查看xbatch，当您从数据帧中提取它时（而不是当您将它提供给帧时）。它的dtype 和shape 是什么。我猜它是一个 1d 对象 dtype，包含数组，而不是 2d 数值数组。谢谢@hpaulj - 我不知道如何检查它是 1d 还是 2d，编码前 df 的 dtype 是 - Length: 134, dtype: object and shape is (159921, 134 )。我所有的列类型都是 float64 或类别，除了我的 numpy 数组，这两个是对象。你知道数组的shape是什么意思吗？ @hpaulj 不，我以为你的意思是 df 的形状。如果我做 df["NumpyColumn"][0].shape 我得到 (77,) 并输入它是。这是你的要求吗？所以它是一维对象数组。这些对象恰好是列表，但这对torch 无关紧要。无论构造如何，数据框都会在每个cell 中放置一个数组。 np.stack(xbatch) 可以将各个数组加入到一个二维数组中。 【参考方案1】：

问题：

您正在尝试将嵌套列表/数组对象作为转换为张量的特征传递。这就是错误的原因。您可以在pandas 级别处理它，只需将 n 长度列表/数组转换为 n 列（检查解决方案 2）。但是，通常，在使用此类列时，理想情况下希望在网络中以不同方式处理它们（例如将此列传递到 LSTM 中）。因此，一个理想的方法是拥有一个multi-input model，这通常是我们在行业中使用这些功能的方式（查看解决方案 1）。

解决方案 1：通过多输入解决此问题

这是一个相当普遍的问题，尤其是当我们处理多个数据序列或多个编码时。

解决此问题的一种直接方法是为每种编码创建单独的输入。

8+398

np.array(df.column.tolist())

(398,)

(398, 398)

from tensorflow.keras import layers, Model, utils, activations

g_input = layers.Input(shape=(8,))       #<--------
np_input = layers.Input(shape=(398,))    #<--------
x = layers.concatenate([g_input, np_input])
x = layers.Dense(512, activation='relu')(x)
x = layers.Dense(256, activation='relu')(x)
x = layers.Dense(128, activation='relu')(x)
x = layers.Dense(64, activation='relu')(x)
x = layers.Dense(32, activation='relu')(x)
g_V = layers.Dense(1, activation='sigmoid')(x)

generator = Model([g_input,np_input],g_V)
generator.compile(loss='binary_crossentropy', optimizer='adam')

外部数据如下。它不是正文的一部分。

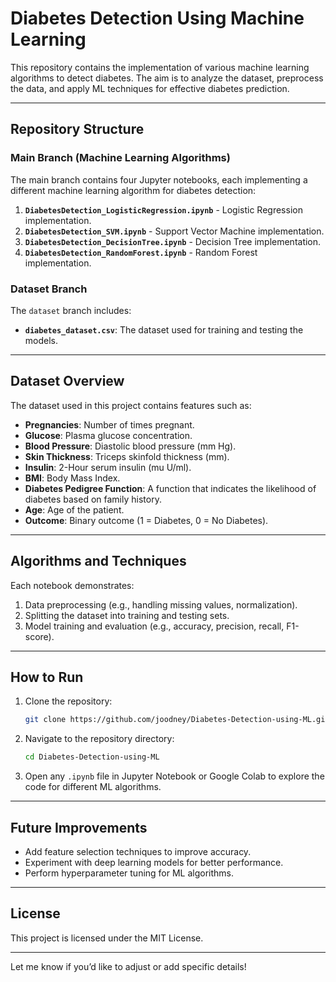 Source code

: # **Diabetes Detection Using Machine Learning**

This repository contains the implementation of various machine learning algorithms to detect diabetes. The aim is to analyze the dataset, preprocess the data, and apply ML techniques for effective diabetes prediction.

---

## **Repository Structure**

### **Main Branch** (Machine Learning Algorithms)
The main branch contains four Jupyter notebooks, each implementing a different machine learning algorithm for diabetes detection:
1. **`DiabetesDetection_LogisticRegression.ipynb`** - Logistic Regression implementation.
2. **`DiabetesDetection_SVM.ipynb`** - Support Vector Machine implementation.
3. **`DiabetesDetection_DecisionTree.ipynb`** - Decision Tree implementation.
4. **`DiabetesDetection_RandomForest.ipynb`** - Random Forest implementation.

### **Dataset Branch**
The `dataset` branch includes:
- **`diabetes_dataset.csv`**: The dataset used for training and testing the models.

---

## **Dataset Overview**
The dataset used in this project contains features such as:
- **Pregnancies**: Number of times pregnant.
- **Glucose**: Plasma glucose concentration.
- **Blood Pressure**: Diastolic blood pressure (mm Hg).
- **Skin Thickness**: Triceps skinfold thickness (mm).
- **Insulin**: 2-Hour serum insulin (mu U/ml).
- **BMI**: Body Mass Index.
- **Diabetes Pedigree Function**: A function that indicates the likelihood of diabetes based on family history.
- **Age**: Age of the patient.
- **Outcome**: Binary outcome (1 = Diabetes, 0 = No Diabetes).

---

## **Algorithms and Techniques**
Each notebook demonstrates:
1. Data preprocessing (e.g., handling missing values, normalization).
2. Splitting the dataset into training and testing sets.
3. Model training and evaluation (e.g., accuracy, precision, recall, F1-score).

---

## **How to Run**
1. Clone the repository:
   ```bash
   git clone https://github.com/joodney/Diabetes-Detection-using-ML.git
   ```
2. Navigate to the repository directory:
   ```bash
   cd Diabetes-Detection-using-ML
   ```
3. Open any `.ipynb` file in Jupyter Notebook or Google Colab to explore the code for different ML algorithms.

---

## **Future Improvements**
- Add feature selection techniques to improve accuracy.
- Experiment with deep learning models for better performance.
- Perform hyperparameter tuning for ML algorithms.

---

## **License**
This project is licensed under the MIT License.

---

Let me know if you’d like to adjust or add specific details!
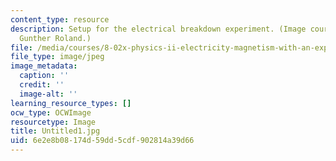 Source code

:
 ```yaml
---
content_type: resource
description: Setup for the electrical breakdown experiment. (Image courtesy of Prof.
  Gunther Roland.)
file: /media/courses/8-02x-physics-ii-electricity-magnetism-with-an-experimental-focus-spring-2005/6e2e8b08174d59dd5cdf902814a39d66_Untitled1.jpg
file_type: image/jpeg
image_metadata:
  caption: ''
  credit: ''
  image-alt: ''
learning_resource_types: []
ocw_type: OCWImage
resourcetype: Image
title: Untitled1.jpg
uid: 6e2e8b08-174d-59dd-5cdf-902814a39d66
---
```

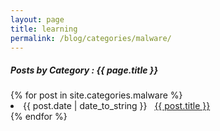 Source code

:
 ```yaml
---
layout: page
title: learning
permalink: /blog/categories/malware/
---
```


<h5> Posts by Category : {{ page.title }} </h5>

<div class="card">
{% for post in site.categories.malware %}
 <li class="category-posts"><span>{{ post.date | date_to_string }}</span> &nbsp; <a href="{{ post.url }}">{{ post.title }}</a></li>
{% endfor %}
</div>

utils.plot_model(generator, show_layer_names=False, show_shapes=True)

print('')
print('RESHAPING DATA TO - (398,8) and (398,398)')
generator.predict([df.drop('NumpyColumn',1).to_numpy(), 
                   np.array(df['NumpyColumn'].tolist())]).shape

RESHAPING DATA TO - (398,8) and (398,398)
(398, 1)

解决方案 2：通过 Pandas 解决此问题

但是，如果您不希望编码是分开的，而只是将其与其他功能一起用作展平功能，那么您可以简单地将数据框展平在 axis=1 上以创建 8+398列，然后将其转换为张量。

import tensorflow as tf
from tensorflow.keras import layers, Model, utils, activations

g_input = layers.Input(shape=(406,))       #<---------
x = layers.Dense(512, activation='relu')(g_input)
x = layers.Dense(256, activation='relu')(x)
x = layers.Dense(128, activation='relu')(x)
x = layers.Dense(64, activation='relu')(x)
x = layers.Dense(32, activation='relu')(x)
g_V = layers.Dense(1, activation='sigmoid')(x)

generator = Model(g_input,g_V)
generator.compile(loss='binary_crossentropy', optimizer='adam')

utils.plot_model(generator, show_layer_names=False, show_shapes=True)

print('')
print('RESHAPING DATA TO - (398, 406)')
ddf = pd.concat([df.iloc[:,:-1], df.NumpyColumn.apply(pd.Series)], axis=1) #<-----
generator.predict(tf.convert_to_tensor(ddf)).shape #<-----

RESHAPING DATA TO - (398, 406)
(398, 1)

【讨论】：

非常感谢 Akshay - 这个答案帮助我理解了 - 多输入模型。非常感谢您的明确回答！很高兴随时为您提供帮助。很高兴看到这解决了您的问题。还要标记答案，以便其他人可以从中受益:) 谢谢！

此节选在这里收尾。